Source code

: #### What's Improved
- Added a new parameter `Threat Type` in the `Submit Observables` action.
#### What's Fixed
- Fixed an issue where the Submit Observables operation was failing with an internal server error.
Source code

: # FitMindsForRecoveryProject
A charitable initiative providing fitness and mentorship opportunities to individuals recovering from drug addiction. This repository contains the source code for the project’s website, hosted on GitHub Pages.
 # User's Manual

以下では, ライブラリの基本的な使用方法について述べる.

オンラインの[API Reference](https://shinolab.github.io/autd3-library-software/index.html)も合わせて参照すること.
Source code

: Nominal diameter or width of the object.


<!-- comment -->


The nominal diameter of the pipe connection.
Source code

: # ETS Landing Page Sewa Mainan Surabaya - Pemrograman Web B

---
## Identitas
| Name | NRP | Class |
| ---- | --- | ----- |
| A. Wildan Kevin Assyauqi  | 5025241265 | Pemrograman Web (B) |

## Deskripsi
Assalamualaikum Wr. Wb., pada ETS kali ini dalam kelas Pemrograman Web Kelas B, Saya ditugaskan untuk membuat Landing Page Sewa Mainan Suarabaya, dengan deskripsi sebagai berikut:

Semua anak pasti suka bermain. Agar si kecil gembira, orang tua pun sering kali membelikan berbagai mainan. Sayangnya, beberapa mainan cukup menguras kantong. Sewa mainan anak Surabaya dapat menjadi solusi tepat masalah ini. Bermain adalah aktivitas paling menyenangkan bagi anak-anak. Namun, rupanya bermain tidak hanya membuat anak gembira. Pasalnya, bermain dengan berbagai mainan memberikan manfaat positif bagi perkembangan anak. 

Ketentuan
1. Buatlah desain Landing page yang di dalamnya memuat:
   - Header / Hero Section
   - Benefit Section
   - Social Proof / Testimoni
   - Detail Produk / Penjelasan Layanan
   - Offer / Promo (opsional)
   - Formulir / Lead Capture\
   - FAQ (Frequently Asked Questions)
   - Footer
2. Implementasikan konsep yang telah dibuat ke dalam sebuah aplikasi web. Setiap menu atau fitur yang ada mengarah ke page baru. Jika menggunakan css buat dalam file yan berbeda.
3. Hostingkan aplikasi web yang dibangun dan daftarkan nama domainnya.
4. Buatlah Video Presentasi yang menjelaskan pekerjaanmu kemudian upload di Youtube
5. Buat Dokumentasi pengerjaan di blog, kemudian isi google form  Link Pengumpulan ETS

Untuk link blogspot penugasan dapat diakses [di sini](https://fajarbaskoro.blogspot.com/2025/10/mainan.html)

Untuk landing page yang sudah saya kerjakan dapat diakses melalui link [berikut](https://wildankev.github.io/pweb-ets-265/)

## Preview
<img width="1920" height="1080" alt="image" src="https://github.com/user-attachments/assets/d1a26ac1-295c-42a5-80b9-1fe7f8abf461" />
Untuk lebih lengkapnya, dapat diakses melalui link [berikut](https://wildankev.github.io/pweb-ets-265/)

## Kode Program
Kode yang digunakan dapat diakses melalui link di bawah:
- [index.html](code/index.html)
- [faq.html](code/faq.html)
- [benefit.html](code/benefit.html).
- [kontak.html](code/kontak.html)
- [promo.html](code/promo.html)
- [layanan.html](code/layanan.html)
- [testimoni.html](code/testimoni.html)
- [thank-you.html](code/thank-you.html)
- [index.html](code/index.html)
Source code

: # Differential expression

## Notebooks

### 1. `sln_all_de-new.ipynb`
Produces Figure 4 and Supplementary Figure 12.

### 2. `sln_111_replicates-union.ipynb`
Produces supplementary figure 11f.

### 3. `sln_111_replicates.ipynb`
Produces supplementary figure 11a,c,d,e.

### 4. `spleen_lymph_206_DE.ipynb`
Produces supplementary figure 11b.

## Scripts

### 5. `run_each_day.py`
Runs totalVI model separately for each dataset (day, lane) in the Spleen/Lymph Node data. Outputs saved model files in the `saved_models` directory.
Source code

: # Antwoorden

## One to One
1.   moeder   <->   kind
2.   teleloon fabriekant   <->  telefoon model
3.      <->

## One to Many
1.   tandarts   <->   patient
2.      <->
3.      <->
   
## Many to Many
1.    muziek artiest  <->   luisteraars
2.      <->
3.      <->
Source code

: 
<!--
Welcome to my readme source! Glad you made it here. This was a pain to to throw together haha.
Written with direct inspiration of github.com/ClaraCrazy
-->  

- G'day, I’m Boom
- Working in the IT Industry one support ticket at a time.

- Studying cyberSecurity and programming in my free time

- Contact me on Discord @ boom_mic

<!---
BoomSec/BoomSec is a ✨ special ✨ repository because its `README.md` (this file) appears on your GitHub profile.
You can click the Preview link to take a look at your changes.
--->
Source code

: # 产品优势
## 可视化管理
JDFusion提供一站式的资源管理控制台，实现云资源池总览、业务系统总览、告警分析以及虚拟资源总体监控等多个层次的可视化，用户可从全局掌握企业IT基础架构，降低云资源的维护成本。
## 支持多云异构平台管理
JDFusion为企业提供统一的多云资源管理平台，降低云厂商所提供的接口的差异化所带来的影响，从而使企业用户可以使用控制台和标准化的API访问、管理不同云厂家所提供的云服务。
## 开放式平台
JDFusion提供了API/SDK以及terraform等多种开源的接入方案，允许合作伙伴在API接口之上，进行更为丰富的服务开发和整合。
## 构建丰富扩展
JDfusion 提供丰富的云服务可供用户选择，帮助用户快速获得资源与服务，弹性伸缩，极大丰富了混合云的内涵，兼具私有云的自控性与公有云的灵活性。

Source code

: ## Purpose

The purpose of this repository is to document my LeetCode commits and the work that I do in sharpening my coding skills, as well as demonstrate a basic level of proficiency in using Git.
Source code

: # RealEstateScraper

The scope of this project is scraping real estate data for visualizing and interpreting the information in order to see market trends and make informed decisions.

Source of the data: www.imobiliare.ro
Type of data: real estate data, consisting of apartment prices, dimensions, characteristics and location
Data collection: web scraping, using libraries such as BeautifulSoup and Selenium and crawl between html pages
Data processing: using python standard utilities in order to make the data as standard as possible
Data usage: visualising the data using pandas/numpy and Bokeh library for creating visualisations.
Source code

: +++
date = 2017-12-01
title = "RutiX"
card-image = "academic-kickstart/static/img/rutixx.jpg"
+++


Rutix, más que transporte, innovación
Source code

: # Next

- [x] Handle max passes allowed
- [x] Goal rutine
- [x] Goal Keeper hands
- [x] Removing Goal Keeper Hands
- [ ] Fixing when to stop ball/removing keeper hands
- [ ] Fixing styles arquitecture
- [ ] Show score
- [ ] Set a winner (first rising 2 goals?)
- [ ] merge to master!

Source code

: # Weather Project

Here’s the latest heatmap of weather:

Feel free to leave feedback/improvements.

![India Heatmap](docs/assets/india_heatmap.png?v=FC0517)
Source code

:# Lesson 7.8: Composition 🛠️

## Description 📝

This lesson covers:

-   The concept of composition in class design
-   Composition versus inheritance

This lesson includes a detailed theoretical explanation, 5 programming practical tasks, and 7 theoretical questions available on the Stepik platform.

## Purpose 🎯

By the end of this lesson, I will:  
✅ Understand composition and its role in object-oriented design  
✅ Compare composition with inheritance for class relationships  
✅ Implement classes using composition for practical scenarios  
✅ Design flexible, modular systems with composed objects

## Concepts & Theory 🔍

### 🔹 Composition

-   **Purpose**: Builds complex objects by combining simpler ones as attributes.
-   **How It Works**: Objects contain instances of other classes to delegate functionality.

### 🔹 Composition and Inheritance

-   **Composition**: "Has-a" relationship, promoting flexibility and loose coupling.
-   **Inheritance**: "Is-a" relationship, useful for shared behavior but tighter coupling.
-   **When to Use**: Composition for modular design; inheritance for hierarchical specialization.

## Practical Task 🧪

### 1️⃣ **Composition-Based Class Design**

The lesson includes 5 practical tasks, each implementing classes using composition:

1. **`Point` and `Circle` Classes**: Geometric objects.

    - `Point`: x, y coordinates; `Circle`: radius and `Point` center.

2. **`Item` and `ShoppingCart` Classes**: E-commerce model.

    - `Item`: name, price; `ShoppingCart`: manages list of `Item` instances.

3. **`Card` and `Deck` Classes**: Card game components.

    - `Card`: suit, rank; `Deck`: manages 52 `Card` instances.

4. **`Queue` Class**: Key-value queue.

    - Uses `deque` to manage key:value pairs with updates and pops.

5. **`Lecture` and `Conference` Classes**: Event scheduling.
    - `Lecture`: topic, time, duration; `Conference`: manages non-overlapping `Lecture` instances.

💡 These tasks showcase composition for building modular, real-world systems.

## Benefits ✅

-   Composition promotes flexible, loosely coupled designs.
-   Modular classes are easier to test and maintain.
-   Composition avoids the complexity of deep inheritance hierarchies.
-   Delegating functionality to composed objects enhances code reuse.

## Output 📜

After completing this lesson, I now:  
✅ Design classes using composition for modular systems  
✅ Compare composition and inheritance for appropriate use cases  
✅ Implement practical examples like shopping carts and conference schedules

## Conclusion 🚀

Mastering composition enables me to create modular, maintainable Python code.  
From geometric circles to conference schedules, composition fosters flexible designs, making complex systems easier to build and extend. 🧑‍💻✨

# [YOUR GOAL]
Copy out the entries exactly. Begin at the first line and end with the line that has "<!-- comment -->".

# [WRITTEN RESPONSE]
Source code

: #### What's Improved
- Added a new parameter `Threat Type` in the `Submit Observables` action.
#### What's Fixed
- Fixed an issue where the Submit Observables operation was failing with an internal server error.
Source code

: # FitMindsForRecoveryProject
A charitable initiative providing fitness and mentorship opportunities to individuals recovering from drug addiction. This repository contains the source code for the project’s website, hosted on GitHub Pages.
 # User's Manual

以下では, ライブラリの基本的な使用方法について述べる.

オンラインの[API Reference](https://shinolab.github.io/autd3-library-software/index.html)も合わせて参照すること.
Source code

: Nominal diameter or width of the object.


<!-- comment -->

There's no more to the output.